START The data

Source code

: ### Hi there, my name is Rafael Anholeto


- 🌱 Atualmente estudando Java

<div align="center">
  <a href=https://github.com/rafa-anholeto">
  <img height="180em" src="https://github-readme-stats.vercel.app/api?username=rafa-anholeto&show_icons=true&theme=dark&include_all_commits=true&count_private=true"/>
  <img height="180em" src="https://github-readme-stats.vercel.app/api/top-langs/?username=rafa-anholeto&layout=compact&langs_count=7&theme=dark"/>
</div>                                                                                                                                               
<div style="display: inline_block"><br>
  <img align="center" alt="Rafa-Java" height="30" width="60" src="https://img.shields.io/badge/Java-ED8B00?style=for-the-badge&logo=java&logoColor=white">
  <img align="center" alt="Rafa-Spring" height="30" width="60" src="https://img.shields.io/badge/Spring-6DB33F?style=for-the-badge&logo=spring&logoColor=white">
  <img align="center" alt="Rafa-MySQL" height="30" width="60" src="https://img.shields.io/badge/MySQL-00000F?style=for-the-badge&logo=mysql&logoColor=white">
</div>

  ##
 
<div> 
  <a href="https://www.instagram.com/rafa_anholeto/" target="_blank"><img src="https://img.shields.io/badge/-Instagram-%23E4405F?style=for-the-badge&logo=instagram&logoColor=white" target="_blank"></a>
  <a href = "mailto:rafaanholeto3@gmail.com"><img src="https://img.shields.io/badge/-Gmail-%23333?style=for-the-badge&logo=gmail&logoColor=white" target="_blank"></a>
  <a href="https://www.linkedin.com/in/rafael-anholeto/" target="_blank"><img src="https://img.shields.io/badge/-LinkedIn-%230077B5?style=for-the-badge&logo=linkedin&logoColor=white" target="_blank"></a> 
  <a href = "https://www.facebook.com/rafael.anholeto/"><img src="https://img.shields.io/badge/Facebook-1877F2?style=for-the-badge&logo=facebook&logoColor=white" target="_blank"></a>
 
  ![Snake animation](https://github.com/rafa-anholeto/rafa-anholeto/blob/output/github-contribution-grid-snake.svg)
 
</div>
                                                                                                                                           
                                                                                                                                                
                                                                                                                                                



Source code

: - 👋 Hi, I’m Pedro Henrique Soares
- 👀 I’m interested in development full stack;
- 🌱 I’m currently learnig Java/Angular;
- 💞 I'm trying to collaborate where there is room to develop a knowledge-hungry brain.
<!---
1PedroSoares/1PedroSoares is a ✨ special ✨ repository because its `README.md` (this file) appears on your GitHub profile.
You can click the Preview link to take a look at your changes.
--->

END The data

--- Directions for this task ---
Every line that contains "your" should be copied out of the data.

--- Response ---
1PedroSoares/1PedroSoares is a ✨ special ✨ repository because its `README.md` (this file) appears on your GitHub profile.
You can click the Preview link to take a look at your changes.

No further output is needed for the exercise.